*** DATA UNDER STUDY ***
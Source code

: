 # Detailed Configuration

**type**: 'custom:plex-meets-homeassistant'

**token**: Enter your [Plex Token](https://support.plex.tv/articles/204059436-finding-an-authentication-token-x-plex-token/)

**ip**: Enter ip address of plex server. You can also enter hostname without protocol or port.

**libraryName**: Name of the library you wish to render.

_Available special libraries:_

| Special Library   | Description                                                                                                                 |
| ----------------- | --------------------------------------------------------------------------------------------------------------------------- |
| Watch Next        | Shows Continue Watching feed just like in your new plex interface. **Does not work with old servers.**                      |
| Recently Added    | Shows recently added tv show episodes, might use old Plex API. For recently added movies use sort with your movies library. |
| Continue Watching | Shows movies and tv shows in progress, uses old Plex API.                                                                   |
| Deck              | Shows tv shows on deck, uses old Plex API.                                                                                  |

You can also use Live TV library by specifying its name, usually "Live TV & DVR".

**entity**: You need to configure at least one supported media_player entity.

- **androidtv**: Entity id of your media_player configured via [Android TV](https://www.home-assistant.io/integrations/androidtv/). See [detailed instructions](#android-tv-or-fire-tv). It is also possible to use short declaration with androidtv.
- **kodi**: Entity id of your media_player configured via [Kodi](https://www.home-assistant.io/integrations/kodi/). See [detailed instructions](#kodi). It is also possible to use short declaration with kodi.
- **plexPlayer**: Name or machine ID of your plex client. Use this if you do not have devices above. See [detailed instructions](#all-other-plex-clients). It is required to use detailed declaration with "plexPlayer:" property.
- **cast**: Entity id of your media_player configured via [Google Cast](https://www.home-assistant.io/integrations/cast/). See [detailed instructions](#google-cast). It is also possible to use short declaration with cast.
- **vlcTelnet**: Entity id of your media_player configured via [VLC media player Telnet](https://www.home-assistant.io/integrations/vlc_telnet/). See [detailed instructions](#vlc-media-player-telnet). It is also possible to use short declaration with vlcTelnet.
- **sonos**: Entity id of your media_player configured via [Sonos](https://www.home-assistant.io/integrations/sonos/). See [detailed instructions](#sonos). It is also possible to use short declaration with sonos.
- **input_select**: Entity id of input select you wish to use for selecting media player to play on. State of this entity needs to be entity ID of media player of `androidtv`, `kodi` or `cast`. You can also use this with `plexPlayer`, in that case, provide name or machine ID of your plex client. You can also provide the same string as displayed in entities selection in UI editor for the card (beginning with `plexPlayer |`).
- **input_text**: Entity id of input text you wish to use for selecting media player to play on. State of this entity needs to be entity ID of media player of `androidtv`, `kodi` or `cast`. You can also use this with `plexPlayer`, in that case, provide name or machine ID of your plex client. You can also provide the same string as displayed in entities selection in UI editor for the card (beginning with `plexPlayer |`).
*** End of DATA UNDER STUDY ***
From the first line of the listing above to the line that contains "Enter your [Plex", inclusive, restate every line word for word. Nothing else belongs in the answer.

SOLUTION FOR THIS PROBLEM
Source code

: # Detailed Configuration

**type**: 'custom:plex-meets-homeassistant'

**token**: Enter your [Plex Token](https://support.plex.tv/articles/204059436-finding-an-authentication-token-x-plex-token/)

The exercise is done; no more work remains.